Regional equity performance for the quarter was varied. The US equity and US equity 130-30 long-short strategies outperformed,
largely due to favorable stock selection, particularly overweight positions in automobiles and automobile components and railroads
coupled with underweight positions in real estate investment trusts. Canadian, Australian and Asian equity performances were
also strong, while European and Japanese strategies underperformed. Most small cap capabilities performed well.

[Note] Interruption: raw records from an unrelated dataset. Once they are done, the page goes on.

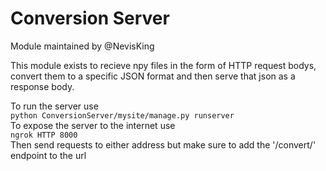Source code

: # Conversion Server
Module maintained by @NevisKing

This module exists to recieve npy files in the form of HTTP request bodys, convert them to a specific JSON format and then
serve that json as a response body.

To run the server use  
``python ConversionServer/mysite/manage.py runserver``  
To expose the server to the internet use  
``ngrok HTTP 8000``  
Then send requests to either address but make sure to add the  '/convert/' endpoint
to the url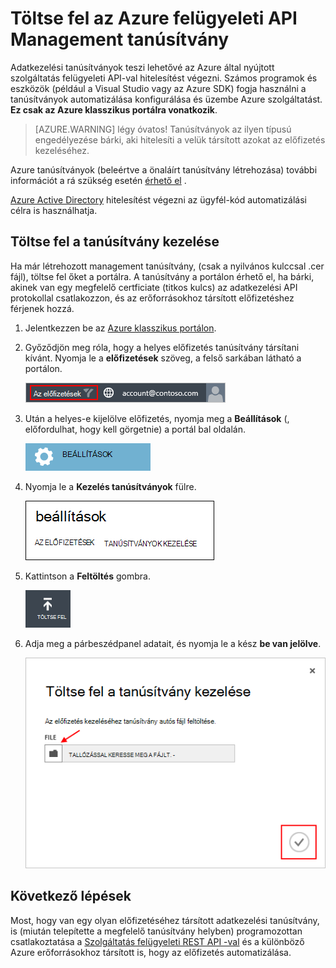 <properties 
    pageTitle="Töltse fel az Azure kezelése API-tanúsítványt |} A Microsoft Azure" 
    description="Ismerje meg, hogy az Azure klasszikus portálon feltöltése a athe Management API-tanúsítvány." 
    services="cloud-services" 
    documentationCenter=".net" 
    authors="Thraka" 
    manager="timlt" 
    editor=""/>

<tags 
    ms.service="na" 
    ms.workload="tbd" 
    ms.tgt_pltfrm="na" 
    ms.devlang="na" 
    ms.topic="article" 
    ms.date="04/18/2016"
    ms.author="adegeo"/>


# <a name="upload-an-azure-management-api-management-certificate"></a>Töltse fel az Azure felügyeleti API Management tanúsítvány

Adatkezelési tanúsítványok teszi lehetővé az Azure által nyújtott szolgáltatás felügyeleti API-val hitelesítést végezni. Számos programok és eszközök (például a Visual Studio vagy az Azure SDK) fogja használni a tanúsítványok automatizálása konfigurálása és üzembe Azure szolgáltatást. **Ez csak az Azure klasszikus portálra vonatkozik**. 

>[AZURE.WARNING] légy óvatos! Tanúsítványok az ilyen típusú engedélyezése bárki, aki hitelesíti a velük társított azokat az előfizetés kezeléséhez. 

Azure tanúsítványok (beleértve a önaláírt tanúsítvány létrehozása) további információt a rá szükség esetén [érhető el](cloud-services/cloud-services-certs-create.md#what-are-management-certificates) .

[Azure Active Directory](/services/active-directory/) hitelesítést végezni az ügyfél-kód automatizálási célra is használhatja.

## <a name="upload-a-management-certificate"></a>Töltse fel a tanúsítvány kezelése

Ha már létrehozott management tanúsítvány, (csak a nyilvános kulccsal .cer fájl), töltse fel őket a portálra. A tanúsítvány a portálon érhető el, ha bárki, akinek van egy megfelelő certficiate (titkos kulcs) az adatkezelési API protokollal csatlakozzon, és az erőforrásokhoz társított előfizetéshez férjenek hozzá.

1. Jelentkezzen be az [Azure klasszikus portálon](http://manage.windowsazure.com).

2. Győződjön meg róla, hogy a helyes előfizetés tanúsítvány társítani kívánt. Nyomja le a **előfizetések** szöveg, a felső sarkában látható a portálon.

    ![Beállítások](./media/azure-api-management-certs/subscription.png)

3. Után a helyes-e kijelölve előfizetés, nyomja meg a **Beállítások** (, előfordulhat, hogy kell görgetnie) a portál bal oldalán. 
    
    ![Beállítások](./media/azure-api-management-certs/settings.png)

4. Nyomja le a **Kezelés tanúsítványok** fülre.

    ![Beállítások](./media/azure-api-management-certs/certificates-tab.png)
    
5. Kattintson a **Feltöltés** gombra.

    ![Beállítások](./media/azure-api-management-certs/upload.png)
    
6. Adja meg a párbeszédpanel adatait, és nyomja le a kész **be van jelölve**.

    ![Beállítások](./media/azure-api-management-certs/upload-dialog.png)

## <a name="next-steps"></a>Következő lépések

Most, hogy van egy olyan előfizetéséhez társított adatkezelési tanúsítvány, is (miután telepítette a megfelelő tanúsítvány helyben) programozottan csatlakoztatása a [Szolgáltatás felügyeleti REST API -val](https://msdn.microsoft.com/library/azure/mt420159.aspx) és a különböző Azure erőforrásokhoz társított is, hogy az előfizetés automatizálása.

All growth equity capabilities, with the exception of US Mid Cap Growth, underperformed their respective benchmarks in second
quarter. The US Large Cap Growth performance lagged due to stock selection in the consumer discretionary, industrials and
utilities sectors. The US Mid Cap Growth capability was ahead of its benchmark, driven largely by both sector allocation and
stock selection in the consumer discretionary, energy and financial sectors. The US Small Cap Growth capability was negatively
impacted by stock selection in the consumer discretionary, industrial and information technology sectors.
Yields rose across all major developed bond markets in second quarter and our bond portfolios were positioned to benefit from
this movement. Lower rated residential mortgage-backed securities performed poorly as homeowner defaults exceeded market expectations
in terms of level and rapidity. Credit spreads in other portions of the market widened in sympathy as market liquidity diminished.

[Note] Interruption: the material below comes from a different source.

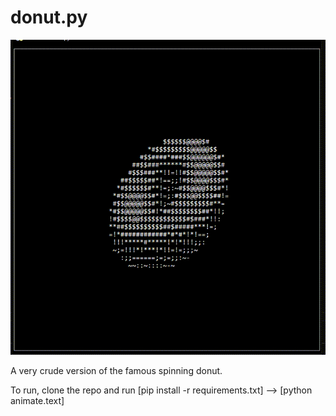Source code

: # donut.py


![A spinning donut](https://raw.githubusercontent.com/minhphd/donut.py/main/donut.gif)


A very crude version of the famous spinning donut.

To run, clone the repo and run [pip install -r requirements.txt] --> [python animate.text]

The relative returns of our active bond strategies were mixed, depending upon credit and currency orientation. In the case
of the Absolute Return Bond strategy, credit and currency impacts outweighed the positive impact from interest rate positioning.
Balanced (multi-asset) portfolios turned in a mixed performance versus their benchmarks over the quarter. Asset allocation
was flat to slightly negative in terms of performance contribution. The overweight stance towards US and emerging market equities
and the underweight position to bonds, including emerging market debt, contributed positively to performance. The underweighting
of Canadian and Continental European equities detracted from performance.
Currency strategies were a drag on performance in balanced strategies for the quarter. The overweight Swedish krona position
was a positive contributor but the positions on the Japanese yen (overweight) and the Canadian dollar, euro and sterling (all
underweight) detracted from currency performance.
Our main absolute return portfolios, the Dynamic Alpha Strategies, were broadly flat on the quarter. The positive stance toward
equities and short position toward bonds contributed positively to returns. However, this was broadly offset by currency and
security selection.
Alternative and quantitative investments strategies posted steady gains in second quarter in spite of mixed global equity
markets performance in June. Returns across the majority of O'Connor single manager hedge fund strategies were positive.
On the multi-manager side, returns have also been positive with the core fund-of-hedge fund strategies performing strongly
during the quarter.
The global real estate business saw continuing growth in assets across all regions, mostly from direct investments in real
estate. Our private real estate funds again provided solid returns. The relative performance of our global real estate security
funds remained solid despite negative market movements, with most of the funds either performing flat against or outperforming
their respective benchmarks.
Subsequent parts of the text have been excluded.